Warum eine CDU-Kreistagsfraktion gegen ihren eigenen Antrag stimmte …

By admin um 10:13 am Freitag, September 14, 2007

Novum im Kreistag: CDU und FDP lehnen eigenen Resolutionstext plötzlich ab

(lo/13.9.2007-20:05) Oberberg – Parteien ziehen Resolution zum Entwurf des neuen Kinderbildungsgesetzes zurück, nachdem CDU-Fraktionschef Peter Biesenbach in Düsseldorf unter Druck geraten war, hatten aber nicht mit einem Schachzug der SPD gerechnet.

Da ließ sich sogar ein WDR-Kamerateam im Gummersbacher Ratssaal blicken. Der Grund für dessen Besuch im Oberbergischen Kreistag: Eine von Peter Biesenbach, dem Parlamentarischen Geschäftsführer der CDU im Landtag und Chef der Kreistagsfraktion mit unterschriebene Resolution zum neuen Kinderbildungsgesetz der Regierungskoalition von CDU und FDP (Kibiz), die einige Korrekturen zu dem Entwurf enthält. Dies schlug auf landespolitischer Ebene recht hohe Wellen. Oppositionspolitiker wie die SPD-Fraktionsvorsitzende im Landtag, Hannelore Kraft, werteten den Text als Beleg, dass das neue Gesetz innerhalb der Regierungskoalition umstritten sei. „Wenn selbst führende Christdemokraten an diesem Gesetz zweifeln, ist Kibiz nicht mehr zu retten“, wurde Sylvia Löhrmann, Grünen-Chefin im Landtag, in verschiedenen Medien zitiert.

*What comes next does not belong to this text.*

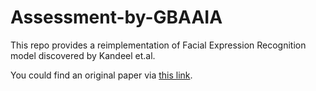 # Assessment-by-GBAAIA

This repo provides a reimplementation of Facial Expression Recognition model discovered by Kandeel et.al.

You could find an original paper via [this link](https://ieeexplore.ieee.org/document/9385739).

Auf der heutigen Kreistagssitzung dann der nicht ganz unerwartete Rückzieher. In Person des FDP-Fraktionsvorsitzenden Reinhold Müller zogen CDU und FDP ihr gemeinsames Schreiben zurück, was Ralf Wurth auf den Plan rief: Er brachte den vorliegenden Text kurzerhand als eigenen SPD-Antrag zur Abstimmung. „Stehen sie dazu, dass sie im Kreistag erfolgreich einen Änderungsantrag zum Kibiz eingebracht haben“, adressierte er in Richtung Biesenbach, der erklärte, dass es nur darum gehe, ein Mitglied der CDU-Fraktion, das gleichzeitig Aufgaben in der Landesregierung inne habe, zu instrumentalisieren. „Das ist Stimmungsmache. Instrumentalisierung ist nicht der Weg, miteinander zu arbeiten“, betonte Biesenbach.

Mit Wurths Schachzug wusste die Kreistagsmehrheit nicht richtig umzugehen und beantragte eine Sitzungsunterbrechung. „Kompliment, Herr Wurth. Damit haben sie uns ein wenig in Verlegenheit gebracht“, sagte Müller. Obwohl ursprünglich von CDU und FDP/FWO verfasst, stimmten neben der Opposition lediglich Birgit Hähn (FDP) und Dieter Krämer (FWO) für die zum SPD-Antrag mutierte Resolution – insgesamt 26 Abgeordnete. Der Rest (27) lehnte ab – inklusive Biesenbach, der offenbar schon in seiner eigenen Partei auf Landesebene mächtig Gegenwind bekommen hatte.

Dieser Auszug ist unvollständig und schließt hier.